(Saved data entries)
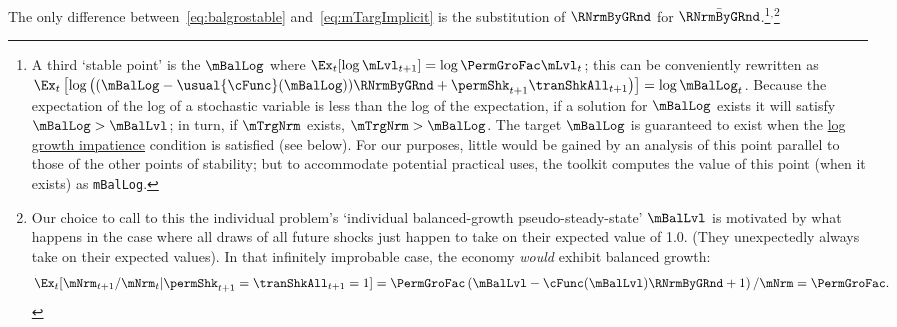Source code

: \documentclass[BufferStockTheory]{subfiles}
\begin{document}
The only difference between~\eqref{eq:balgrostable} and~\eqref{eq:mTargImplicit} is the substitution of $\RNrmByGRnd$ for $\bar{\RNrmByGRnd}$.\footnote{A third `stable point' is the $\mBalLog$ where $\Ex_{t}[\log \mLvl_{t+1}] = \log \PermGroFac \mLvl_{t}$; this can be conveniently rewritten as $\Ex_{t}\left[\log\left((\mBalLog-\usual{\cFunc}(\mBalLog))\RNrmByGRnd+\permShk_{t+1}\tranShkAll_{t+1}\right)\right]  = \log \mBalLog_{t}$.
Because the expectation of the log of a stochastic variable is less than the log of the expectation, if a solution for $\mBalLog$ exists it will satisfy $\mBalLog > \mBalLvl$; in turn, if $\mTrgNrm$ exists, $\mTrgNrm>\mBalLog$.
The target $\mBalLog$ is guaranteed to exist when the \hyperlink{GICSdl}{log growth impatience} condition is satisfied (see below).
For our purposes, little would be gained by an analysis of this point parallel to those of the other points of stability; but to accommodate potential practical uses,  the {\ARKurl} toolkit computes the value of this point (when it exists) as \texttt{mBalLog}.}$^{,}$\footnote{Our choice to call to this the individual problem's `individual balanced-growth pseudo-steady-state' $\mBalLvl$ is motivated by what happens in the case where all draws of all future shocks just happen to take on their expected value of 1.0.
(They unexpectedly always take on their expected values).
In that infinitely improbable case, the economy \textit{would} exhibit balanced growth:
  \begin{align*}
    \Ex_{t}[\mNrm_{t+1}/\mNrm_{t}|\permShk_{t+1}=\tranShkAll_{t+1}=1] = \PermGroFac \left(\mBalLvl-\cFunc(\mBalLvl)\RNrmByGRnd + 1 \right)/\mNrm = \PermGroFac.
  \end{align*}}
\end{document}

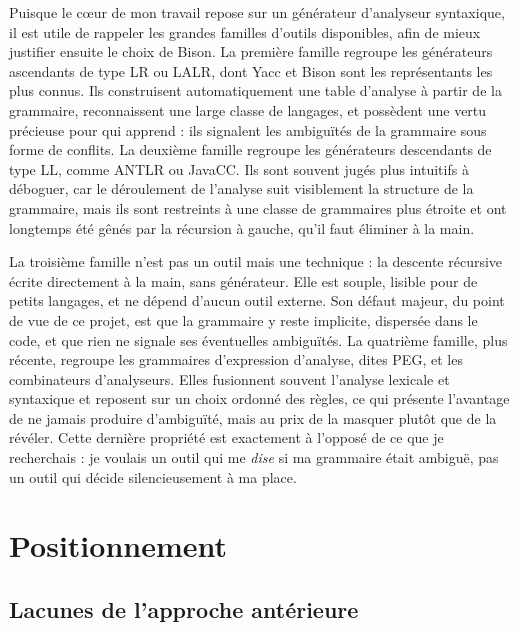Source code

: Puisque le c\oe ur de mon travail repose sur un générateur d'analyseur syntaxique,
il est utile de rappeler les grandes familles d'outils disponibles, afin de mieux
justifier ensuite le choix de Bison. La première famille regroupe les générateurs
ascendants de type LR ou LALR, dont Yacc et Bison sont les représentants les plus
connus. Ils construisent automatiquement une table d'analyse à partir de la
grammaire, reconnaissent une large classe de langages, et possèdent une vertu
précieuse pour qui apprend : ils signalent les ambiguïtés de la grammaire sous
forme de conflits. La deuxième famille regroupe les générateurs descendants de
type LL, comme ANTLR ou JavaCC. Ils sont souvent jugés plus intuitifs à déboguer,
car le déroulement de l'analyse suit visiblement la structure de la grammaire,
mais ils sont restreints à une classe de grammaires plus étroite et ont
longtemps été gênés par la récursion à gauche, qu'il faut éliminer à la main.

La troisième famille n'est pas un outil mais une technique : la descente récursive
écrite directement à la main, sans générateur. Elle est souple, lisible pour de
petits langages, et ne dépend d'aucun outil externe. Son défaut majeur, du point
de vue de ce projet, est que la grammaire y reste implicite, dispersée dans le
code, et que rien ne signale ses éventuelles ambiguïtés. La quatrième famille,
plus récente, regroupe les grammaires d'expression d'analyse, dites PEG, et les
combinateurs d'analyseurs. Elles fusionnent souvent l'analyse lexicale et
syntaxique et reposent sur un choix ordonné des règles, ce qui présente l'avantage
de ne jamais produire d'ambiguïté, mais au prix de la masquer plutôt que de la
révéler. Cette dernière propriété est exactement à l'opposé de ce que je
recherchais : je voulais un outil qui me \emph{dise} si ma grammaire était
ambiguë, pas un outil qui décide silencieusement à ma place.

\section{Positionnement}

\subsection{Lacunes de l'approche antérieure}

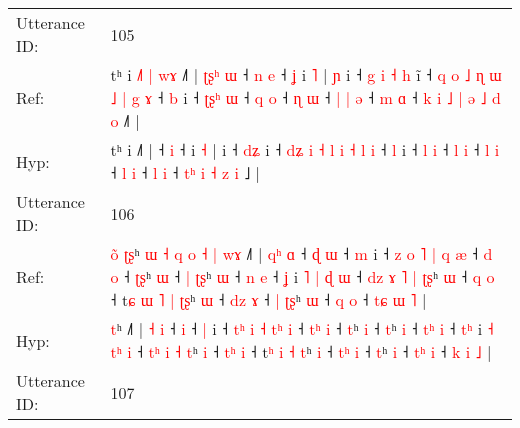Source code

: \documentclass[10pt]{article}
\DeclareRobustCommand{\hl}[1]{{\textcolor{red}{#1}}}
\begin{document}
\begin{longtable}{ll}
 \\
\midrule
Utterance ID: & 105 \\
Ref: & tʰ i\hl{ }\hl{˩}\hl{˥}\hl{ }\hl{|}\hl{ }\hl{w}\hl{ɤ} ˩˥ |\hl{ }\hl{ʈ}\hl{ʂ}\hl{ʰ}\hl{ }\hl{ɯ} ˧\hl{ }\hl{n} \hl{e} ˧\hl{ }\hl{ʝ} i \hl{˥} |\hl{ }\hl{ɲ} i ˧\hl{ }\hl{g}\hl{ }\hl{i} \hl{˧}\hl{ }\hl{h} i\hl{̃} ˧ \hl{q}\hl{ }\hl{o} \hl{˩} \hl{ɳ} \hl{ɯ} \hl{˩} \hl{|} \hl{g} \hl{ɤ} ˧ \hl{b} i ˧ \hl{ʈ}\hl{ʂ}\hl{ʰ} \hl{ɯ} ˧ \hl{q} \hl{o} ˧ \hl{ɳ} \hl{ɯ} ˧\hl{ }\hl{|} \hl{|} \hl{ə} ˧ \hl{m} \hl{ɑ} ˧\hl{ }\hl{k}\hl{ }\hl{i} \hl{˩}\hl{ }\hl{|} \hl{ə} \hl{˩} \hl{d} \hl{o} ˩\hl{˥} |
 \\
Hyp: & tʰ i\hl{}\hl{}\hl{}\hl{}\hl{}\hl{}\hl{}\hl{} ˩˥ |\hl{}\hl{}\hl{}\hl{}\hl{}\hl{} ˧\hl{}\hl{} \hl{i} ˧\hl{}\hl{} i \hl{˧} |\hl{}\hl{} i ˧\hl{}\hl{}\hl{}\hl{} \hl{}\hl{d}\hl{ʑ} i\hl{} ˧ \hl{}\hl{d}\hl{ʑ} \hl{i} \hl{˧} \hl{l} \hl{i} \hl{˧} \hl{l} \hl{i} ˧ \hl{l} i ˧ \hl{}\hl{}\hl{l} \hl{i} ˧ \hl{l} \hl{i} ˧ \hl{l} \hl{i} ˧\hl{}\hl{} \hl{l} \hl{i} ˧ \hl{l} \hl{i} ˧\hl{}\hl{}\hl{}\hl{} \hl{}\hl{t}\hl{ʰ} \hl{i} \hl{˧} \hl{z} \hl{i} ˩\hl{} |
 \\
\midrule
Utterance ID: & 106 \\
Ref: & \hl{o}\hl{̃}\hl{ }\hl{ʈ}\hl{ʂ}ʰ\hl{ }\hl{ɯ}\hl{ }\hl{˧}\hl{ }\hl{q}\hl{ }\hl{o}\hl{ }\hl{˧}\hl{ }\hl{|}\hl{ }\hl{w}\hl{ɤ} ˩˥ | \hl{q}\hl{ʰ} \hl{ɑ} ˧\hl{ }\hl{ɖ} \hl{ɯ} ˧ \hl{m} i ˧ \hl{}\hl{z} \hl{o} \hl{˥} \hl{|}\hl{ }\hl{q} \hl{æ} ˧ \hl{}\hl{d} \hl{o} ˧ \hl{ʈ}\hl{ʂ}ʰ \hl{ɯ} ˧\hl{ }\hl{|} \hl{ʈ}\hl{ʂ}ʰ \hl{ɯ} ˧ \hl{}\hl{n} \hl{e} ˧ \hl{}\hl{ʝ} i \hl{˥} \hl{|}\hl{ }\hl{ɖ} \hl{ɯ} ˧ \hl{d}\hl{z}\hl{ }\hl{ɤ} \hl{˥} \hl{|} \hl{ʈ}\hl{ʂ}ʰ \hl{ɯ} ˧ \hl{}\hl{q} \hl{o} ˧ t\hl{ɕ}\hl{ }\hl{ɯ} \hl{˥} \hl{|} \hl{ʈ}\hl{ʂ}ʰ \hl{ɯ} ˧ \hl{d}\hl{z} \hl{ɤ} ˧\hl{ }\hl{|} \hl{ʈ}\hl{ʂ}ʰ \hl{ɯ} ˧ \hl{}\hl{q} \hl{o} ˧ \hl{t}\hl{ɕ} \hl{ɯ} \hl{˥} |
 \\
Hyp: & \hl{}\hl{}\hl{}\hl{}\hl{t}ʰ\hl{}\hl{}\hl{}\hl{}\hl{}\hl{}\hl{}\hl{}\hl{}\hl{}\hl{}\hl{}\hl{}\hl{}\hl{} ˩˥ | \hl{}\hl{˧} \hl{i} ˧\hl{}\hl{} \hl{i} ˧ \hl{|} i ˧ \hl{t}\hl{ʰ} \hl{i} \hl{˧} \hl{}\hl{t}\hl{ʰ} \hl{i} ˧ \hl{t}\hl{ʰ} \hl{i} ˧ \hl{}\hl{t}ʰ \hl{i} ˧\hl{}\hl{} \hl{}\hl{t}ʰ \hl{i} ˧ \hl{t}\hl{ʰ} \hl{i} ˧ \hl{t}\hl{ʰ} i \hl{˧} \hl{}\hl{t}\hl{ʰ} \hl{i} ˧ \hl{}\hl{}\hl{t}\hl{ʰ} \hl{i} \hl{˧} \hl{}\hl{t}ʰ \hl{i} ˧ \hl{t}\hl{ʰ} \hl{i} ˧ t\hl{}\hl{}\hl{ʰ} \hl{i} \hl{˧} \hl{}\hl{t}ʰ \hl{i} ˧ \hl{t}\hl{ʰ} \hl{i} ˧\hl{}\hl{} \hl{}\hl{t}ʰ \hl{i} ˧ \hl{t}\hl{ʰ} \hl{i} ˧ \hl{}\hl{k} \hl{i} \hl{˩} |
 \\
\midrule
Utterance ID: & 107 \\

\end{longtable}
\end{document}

> _TASK ITEM_
Among the lines above, find those with the word "PermGroFac" and list them.

> _YOUR SOLUTION_
The only difference between~\eqref{eq:balgrostable} and~\eqref{eq:mTargImplicit} is the substitution of $\RNrmByGRnd$ for $\bar{\RNrmByGRnd}$.\footnote{A third `stable point' is the $\mBalLog$ where $\Ex_{t}[\log \mLvl_{t+1}] = \log \PermGroFac \mLvl_{t}$; this can be conveniently rewritten as $\Ex_{t}\left[\log\left((\mBalLog-\usual{\cFunc}(\mBalLog))\RNrmByGRnd+\permShk_{t+1}\tranShkAll_{t+1}\right)\right]  = \log \mBalLog_{t}$.
    \Ex_{t}[\mNrm_{t+1}/\mNrm_{t}|\permShk_{t+1}=\tranShkAll_{t+1}=1] = \PermGroFac \left(\mBalLvl-\cFunc(\mBalLvl)\RNrmByGRnd + 1 \right)/\mNrm = \PermGroFac.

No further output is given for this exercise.